The data below:
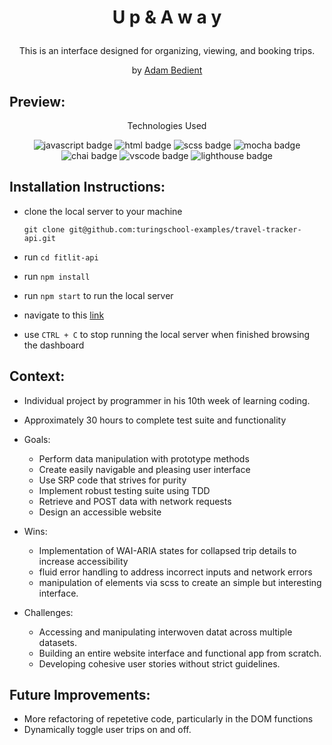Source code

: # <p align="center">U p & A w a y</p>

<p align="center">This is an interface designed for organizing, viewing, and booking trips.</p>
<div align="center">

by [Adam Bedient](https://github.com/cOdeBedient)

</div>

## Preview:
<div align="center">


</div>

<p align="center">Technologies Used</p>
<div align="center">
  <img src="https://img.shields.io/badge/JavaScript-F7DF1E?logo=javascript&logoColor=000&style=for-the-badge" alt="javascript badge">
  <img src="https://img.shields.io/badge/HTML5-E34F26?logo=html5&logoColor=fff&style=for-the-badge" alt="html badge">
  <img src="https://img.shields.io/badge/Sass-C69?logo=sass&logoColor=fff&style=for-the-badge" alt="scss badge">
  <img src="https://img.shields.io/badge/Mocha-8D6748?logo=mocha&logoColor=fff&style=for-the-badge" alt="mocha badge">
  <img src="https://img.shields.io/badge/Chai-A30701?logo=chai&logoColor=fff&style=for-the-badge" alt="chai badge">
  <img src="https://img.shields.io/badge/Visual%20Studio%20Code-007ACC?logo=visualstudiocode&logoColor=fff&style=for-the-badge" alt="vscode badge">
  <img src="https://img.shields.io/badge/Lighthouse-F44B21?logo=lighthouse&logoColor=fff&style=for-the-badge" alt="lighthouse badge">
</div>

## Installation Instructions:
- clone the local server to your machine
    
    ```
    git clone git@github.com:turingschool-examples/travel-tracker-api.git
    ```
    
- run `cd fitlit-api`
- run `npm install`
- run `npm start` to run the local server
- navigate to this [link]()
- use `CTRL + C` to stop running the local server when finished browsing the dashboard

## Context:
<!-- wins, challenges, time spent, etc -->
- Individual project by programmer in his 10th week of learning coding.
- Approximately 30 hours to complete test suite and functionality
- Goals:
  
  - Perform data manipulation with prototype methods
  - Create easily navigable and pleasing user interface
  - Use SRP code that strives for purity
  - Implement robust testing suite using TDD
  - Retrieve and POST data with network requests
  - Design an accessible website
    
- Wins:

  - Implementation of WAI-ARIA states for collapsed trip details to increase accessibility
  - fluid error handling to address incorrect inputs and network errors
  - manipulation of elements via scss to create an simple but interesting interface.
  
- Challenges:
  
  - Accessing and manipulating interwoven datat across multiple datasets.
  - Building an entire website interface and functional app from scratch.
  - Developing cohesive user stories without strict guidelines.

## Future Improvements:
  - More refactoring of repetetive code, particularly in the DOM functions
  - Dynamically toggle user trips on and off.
End of The data.
The data below:
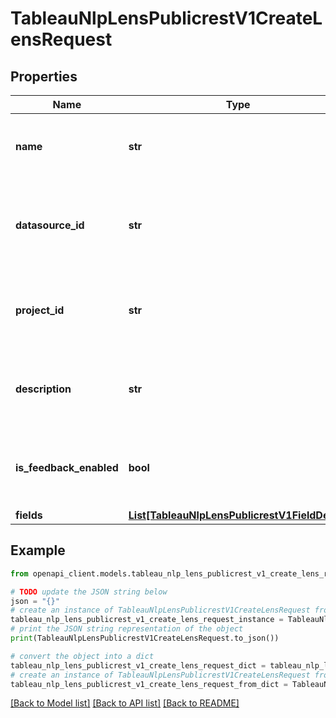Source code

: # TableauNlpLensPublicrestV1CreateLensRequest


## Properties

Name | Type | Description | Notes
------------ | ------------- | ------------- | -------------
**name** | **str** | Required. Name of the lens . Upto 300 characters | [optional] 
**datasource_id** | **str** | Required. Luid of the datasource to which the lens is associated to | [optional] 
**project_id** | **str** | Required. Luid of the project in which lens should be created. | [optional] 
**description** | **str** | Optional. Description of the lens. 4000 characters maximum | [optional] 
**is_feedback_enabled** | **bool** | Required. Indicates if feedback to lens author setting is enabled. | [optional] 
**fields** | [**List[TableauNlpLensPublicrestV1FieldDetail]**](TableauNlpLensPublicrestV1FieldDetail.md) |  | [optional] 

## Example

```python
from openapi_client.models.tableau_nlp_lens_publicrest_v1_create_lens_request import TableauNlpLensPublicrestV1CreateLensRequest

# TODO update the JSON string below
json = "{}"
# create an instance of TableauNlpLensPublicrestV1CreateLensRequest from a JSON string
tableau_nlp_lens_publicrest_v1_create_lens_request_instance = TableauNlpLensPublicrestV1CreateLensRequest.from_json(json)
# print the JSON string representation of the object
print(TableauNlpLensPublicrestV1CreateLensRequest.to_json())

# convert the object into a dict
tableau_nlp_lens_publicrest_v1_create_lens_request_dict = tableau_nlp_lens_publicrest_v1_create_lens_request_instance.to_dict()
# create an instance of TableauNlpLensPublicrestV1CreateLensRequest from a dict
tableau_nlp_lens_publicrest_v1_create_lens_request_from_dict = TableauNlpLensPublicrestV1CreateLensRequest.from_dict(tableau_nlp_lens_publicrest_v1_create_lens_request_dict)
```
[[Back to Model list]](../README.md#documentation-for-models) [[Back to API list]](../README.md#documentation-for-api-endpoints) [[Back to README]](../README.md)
End of The data.
The data below:
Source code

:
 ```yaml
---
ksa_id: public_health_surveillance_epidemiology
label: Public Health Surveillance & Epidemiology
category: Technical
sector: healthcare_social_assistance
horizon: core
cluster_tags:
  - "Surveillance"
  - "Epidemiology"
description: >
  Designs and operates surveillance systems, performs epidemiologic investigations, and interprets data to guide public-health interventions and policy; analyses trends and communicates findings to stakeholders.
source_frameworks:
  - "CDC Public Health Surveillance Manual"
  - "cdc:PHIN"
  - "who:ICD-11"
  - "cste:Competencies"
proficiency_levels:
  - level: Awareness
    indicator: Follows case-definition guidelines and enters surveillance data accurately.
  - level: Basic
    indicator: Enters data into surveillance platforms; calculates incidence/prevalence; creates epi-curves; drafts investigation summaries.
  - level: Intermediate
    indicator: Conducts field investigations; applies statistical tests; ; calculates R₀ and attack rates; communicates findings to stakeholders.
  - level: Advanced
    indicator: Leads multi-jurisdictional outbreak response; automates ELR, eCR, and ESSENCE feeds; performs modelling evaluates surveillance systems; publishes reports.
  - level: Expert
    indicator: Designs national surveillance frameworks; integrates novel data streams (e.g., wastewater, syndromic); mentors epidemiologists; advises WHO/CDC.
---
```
End of The data.
Where the string "suite" turns up in a line of the data above, copy that whole line.

- Approximately 30 hours to complete test suite and functionality
  - Implement robust testing suite using TDD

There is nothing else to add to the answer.